Ed Trust–NY and InsideSchools release new data tools designed to help parents learn more about New York City schools
NEW YORK – As New York City parents begin the middle and high school selection process, The Education Trust–New York partnered with InsideSchools to release new data tools that will equip families with vital information to help guide their decisions.
Updating the school profiles already published at InsideSchools.org, parents and other users can now explore new analyses focused on college and career readiness.
Among the new data:
- Enrollment in advanced courses that prepare students for college, careers, and civic readiness broken down by race and socioeconomic status;
- College persistence and completion rates for students who qualify for New York’s Tuition Assistance Program;
- Free Application for Federal Student Aid completion rates.

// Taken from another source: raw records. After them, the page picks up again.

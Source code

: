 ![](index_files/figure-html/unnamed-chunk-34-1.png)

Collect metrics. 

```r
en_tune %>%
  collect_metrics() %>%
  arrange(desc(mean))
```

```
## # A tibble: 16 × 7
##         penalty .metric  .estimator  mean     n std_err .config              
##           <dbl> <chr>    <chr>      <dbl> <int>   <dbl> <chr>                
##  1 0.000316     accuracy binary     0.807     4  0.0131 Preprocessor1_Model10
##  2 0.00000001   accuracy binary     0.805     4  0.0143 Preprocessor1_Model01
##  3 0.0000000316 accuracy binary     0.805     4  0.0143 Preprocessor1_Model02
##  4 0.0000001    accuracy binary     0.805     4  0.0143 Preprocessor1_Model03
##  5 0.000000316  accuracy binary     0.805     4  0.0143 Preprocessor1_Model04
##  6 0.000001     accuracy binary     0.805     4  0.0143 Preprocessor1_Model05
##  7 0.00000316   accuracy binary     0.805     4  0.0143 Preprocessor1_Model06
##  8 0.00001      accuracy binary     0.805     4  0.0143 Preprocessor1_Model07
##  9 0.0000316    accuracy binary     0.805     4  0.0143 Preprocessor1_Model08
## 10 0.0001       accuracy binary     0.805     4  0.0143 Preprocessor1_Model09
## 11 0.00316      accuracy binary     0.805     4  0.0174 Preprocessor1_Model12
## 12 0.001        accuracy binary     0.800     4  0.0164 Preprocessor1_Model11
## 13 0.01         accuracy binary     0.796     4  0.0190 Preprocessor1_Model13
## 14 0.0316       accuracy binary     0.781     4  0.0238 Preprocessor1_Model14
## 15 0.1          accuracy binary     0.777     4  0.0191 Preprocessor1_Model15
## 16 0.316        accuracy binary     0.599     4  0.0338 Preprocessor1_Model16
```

“High-quality data empowers parents and we know these new resources will equip New York City families with the information they need to make the best possible decisions about their child’s education,” said Dia Bryant, executive director of The Education Trust–New York. “Selecting a school for their child is one of the single most important decisions for parents and we are committed to ensuring that all parents have equitable access to tools that will help guide them in that process.”
“An uninformed choice is no choice at all,” said Tom Liam Lynch, editor in chief of InsideSchools. “When it comes to choosing the best schools for their children’s needs, New York City families deserve to be informed as honestly and expansively as possible. With Ed Trust–NY and the Heckscher Foundation, InsideSchools is proud to help provide new information about New York City high schools for families at a critical juncture. Families all over the city will use these data to make better choices about students’ high school experiences, and doing so will open up prospects and pathways that would not have existed otherwise.”
This project is made possible thanks in part to the generous support of the Heckscher Foundation for Children.
“Underserved students and their families have a fundamental civil right to make informed decisions about school choices, and we’re committed to funding tools that help them do that,” said Peter Sloane, chairman and CEO of the Heckscher Foundation for Children.